Extraction: “Has the company identified significant decarbonization levers?” → “Yes. The company’s decarbonization levers are fleet electrification, renewable procurement, and energy-efficiency upgrades” (Mankour et al., 28 May 2025).
Numerical Reasoning: “Carbon intensity (tCO₂/million USD) for FY 2023?” → “1,850,000 tCO₂ ÷ 1,200 million USD = 1.54 tCO₂ per million USD” (Mankour et al., 28 May 2025).
Logical Reasoning: “Is the decarbonization trajectory compatible with a 1.5°C scenario?” → “Yes, the −50% target by 2030 aligns with the required ~55% reduction, with offsets possible for the gap” (Mankour et al., 28 May 2025).
ESGBench: “How did the percentage of renewable energy in 2021 compare to 2020?” → “It increased from 27 % to 35 %.” Evidence: “Renewables comprised 27 % in 2020 and 35 % in 2021” (George et al., 20 Nov 2025).
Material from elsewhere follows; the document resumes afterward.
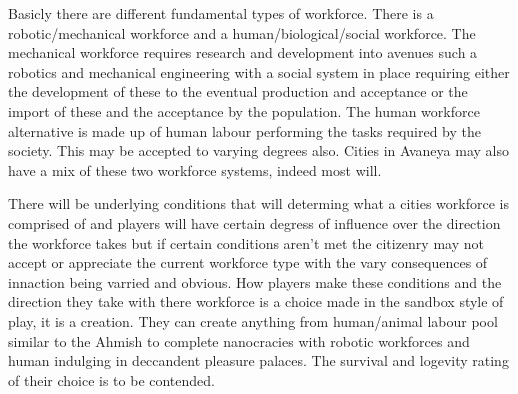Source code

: Basicly there are different fundamental types of workforce. There is a robotic/mechanical workforce and a human/biological/social workforce. The mechanical workforce requires research and development into avenues such a robotics and mechanical engineering with a social system in place requiring either the development of these to the eventual production and acceptance or the import of these and the acceptance by the population. The human workforce alternative is made up of human labour performing the tasks required by the society. This may be accepted to varying degrees also. Cities in Avaneya may also have a mix of these two workforce systems, indeed most will. 

There will be underlying conditions that will determing what a cities workforce is comprised of and players will have certain degress of influence over the direction the workforce takes but if certain conditions aren't met the citizenry may not accept or appreciate the current workforce type with the vary consequences of innaction being varried and obvious. How players make these conditions and the direction they take with there workforce is a choice made in the sandbox style of play, it is a creation. They can create anything from human/animal labour pool similar to the Ahmish to complete nanocracies with robotic workforces and human indulging in deccandent pleasure palaces. The survival and logevity rating of their choice is to be contended.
Factoid/Span Complexity (SustainableQA): Multi-span—“Which three conditions constitute the substantial contribution criterion?” → “verified emission savings,” “climate-neutral energy inputs,” “end-of-life recycling plans” (Ali et al., 5 Aug 2025).

These examples manifest the benchmarks’ intent: to rigorously stress LLM/QA system capabilities in real-world, heterogeneous disclosure corpora, supporting reproducible, auditable comparisons for both financial and sustainability applications.